Il futuro non si prospetta semplice per i giovani, per quella che Thomas Friedman sul New York Times ha definito Generation Q, la generazione tranquilla. Così tranquilla che i politici finiscono per disinteressarsene a favore di altri tipi di elettori: anziani, donne, borghesia urbana, religiosi o laici. Quali potrebbero essere i punti cruciali del programma di un "partito dei giovani"?

Partiamo dal mercato del lavoro. La disoccupazione giovanile è diminuita dal 35% degli anni '80 a poco più del 20%, eppure i giovani continuano a incontrare difficoltà. Solo un under 40 su 3 accede al mercato del lavoro con un contratto a tempo indeterminato. Per gli altri l'occupazione ha una data di scadenza e il passaggio al tempo indeterminato è spesso lento e incerto, soprattutto al sud, per le donne, e per i non laureati. Per aiutare i giovani bisogna ridurre il dualismo del mercato del lavoro, che tende a proteggere i lavoratori senior e a precarizzare i giovani, ma preservando la flessibilità in ingresso. Ciò è possibile con l'adozione di un contratto unico a tempo indeterminato che preveda tre fasi: prova, inserimento, durante il quale i lavoratori sono coperti da un'indennità in caso di licenziamento, e stabilità.

Ma il disagio giovanile nasce ben prima dell'entrata nel mondo del lavoro. I test Ocse sulla conoscenza della matematica, delle scienze e di comprensione di un testo mostrano le carenze del nostro sistema scolastico. In matematica, i 15enni italiani raggiungono un punteggio medio di 462, inferiore a quello di tutti i loro coetanei dei paesi Ocse, tranne Grecia (459), Turchia (424) e Messico (406). Ancora più preoccupante è il dato del sud: il 49% degli studenti siciliani registra un punteggio inferiore a 420! Intanto in Finlandia la media è 548, in Spagna 480. Per migliorare la scuola sono necessari meccanismi di valutazione del sistema scolastico nazionale. Si può partire dai test Pisa o dalla prova dell'Invalsi. Queste valutazioni danno una misura dei risultati didattici delle scuole e della qualità del lavoro degli insegnanti. Il salario e la carriera del dirigente scolastico e dei docenti dovrebbero essere legati alla performance della scuola. Inoltre, poiché il comportamento dei docenti dipende dagli incentivi economici, ma soprattutto dall'approvazione sociale del loro operato, i dati sui risultati ai test Pisa e Invalsi delle singole scuole e gli sbocchi occupazionali o universitari dei diplomati devono essere resi pubblici.
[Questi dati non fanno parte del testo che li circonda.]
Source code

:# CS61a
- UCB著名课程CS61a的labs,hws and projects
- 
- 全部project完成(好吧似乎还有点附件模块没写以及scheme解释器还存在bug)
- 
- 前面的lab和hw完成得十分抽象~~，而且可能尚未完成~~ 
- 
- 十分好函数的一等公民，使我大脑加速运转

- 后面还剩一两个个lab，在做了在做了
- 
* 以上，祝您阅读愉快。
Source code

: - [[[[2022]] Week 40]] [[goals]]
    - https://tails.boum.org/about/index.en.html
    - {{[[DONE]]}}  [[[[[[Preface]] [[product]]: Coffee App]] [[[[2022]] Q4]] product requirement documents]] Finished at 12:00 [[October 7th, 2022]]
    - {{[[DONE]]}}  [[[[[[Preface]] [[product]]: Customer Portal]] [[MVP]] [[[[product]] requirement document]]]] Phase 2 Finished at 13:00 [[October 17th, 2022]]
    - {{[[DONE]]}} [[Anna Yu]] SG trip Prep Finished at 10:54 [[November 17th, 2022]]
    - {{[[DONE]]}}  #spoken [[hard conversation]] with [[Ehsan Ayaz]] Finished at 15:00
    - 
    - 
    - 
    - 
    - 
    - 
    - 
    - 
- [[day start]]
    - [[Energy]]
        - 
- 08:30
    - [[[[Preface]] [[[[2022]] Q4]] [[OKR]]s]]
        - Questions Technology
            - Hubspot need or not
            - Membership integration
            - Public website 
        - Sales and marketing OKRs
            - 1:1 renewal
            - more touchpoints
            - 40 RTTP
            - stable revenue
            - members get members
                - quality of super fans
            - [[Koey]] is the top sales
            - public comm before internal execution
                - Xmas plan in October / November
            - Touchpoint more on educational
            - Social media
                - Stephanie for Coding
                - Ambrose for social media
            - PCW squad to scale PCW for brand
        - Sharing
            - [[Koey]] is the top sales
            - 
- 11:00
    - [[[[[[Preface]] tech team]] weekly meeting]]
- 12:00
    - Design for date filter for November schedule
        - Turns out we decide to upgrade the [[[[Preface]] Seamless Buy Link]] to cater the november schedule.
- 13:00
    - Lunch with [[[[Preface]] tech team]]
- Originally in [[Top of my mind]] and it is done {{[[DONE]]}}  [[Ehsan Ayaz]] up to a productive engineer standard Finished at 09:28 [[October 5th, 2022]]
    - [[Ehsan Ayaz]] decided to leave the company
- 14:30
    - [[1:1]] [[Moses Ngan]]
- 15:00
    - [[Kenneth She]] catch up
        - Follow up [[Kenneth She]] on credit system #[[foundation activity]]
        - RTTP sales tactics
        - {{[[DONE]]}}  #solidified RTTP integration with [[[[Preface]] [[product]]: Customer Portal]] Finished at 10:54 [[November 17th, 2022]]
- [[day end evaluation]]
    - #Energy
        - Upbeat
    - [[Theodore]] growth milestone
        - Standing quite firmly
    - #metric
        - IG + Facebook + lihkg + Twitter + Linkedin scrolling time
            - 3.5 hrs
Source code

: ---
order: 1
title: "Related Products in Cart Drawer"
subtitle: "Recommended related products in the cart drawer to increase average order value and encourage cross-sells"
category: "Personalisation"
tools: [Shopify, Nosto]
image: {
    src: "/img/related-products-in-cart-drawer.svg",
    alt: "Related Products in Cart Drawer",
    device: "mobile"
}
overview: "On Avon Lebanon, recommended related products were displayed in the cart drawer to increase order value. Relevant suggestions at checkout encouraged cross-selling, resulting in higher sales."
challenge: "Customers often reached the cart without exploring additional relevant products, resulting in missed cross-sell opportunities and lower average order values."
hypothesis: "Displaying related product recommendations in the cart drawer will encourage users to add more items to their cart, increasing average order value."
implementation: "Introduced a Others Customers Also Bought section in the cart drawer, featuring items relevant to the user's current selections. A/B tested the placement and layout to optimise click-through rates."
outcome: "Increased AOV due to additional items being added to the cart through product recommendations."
Infine, l'università. Malgrado i risultati dei test Pisa, l'80% dei 19enni italiani raggiunge la maturità, il doppio rispetto al 1980. Il 60% si iscrive all'università, dove ovviamente non predilige le materie scientifiche. Nel 2005-06, 44mila studenti si sono iscritti a lettere e filosofia, 47mila a economia, ma meno di 30mila alle facoltà scientifiche. Scelte favorite dalle scarse informazioni di cui gli studenti dispongono sulle facoltà prima di iscriversi. Quante sono le facoltà che pubblicano informazioni sugli sbocchi occupazionali dei propri laureati, il loro primo salario, il tempo intercorso per il primo impiego? Pochissime. Manca l'incentivo a farlo, perché non c'è concorrenza. Anzi, il proliferare di sedi universitarie riduce il peso che le famiglie danno a questo investimento in capitale umano. Il risultato è che 7 laureati italiani su 10 reputano che l'università non li ha formati per svolgere il loro lavoro. Nel Regno Unito, i laureati scettici sono il 40%. Per aumentare il valore di mercato della laurea è necessario smettere di finanziare le università a pioggia e premiare le sedi migliori, in base ai criteri (internazionali) della ricerca. E, per aumentare la concorrenza tra atenei, consentire loro di finanziarsi con tasse di iscrizione più alte, accompagnate da borse di studio per i meritevoli. La concorrenza porterebbe alla riduzione delle sedi meno produttive. Maggior selezione e più incentivi, o disincentivi, anche per i docenti: strutture retributive meno restrittive per consentire agli atenei di competere con le università estere nell'acquistare i docenti più produttivi e nell'attrarre i migliori stranieri. Ma anche la possibilità di licenziare i docenti per scarsa produttività.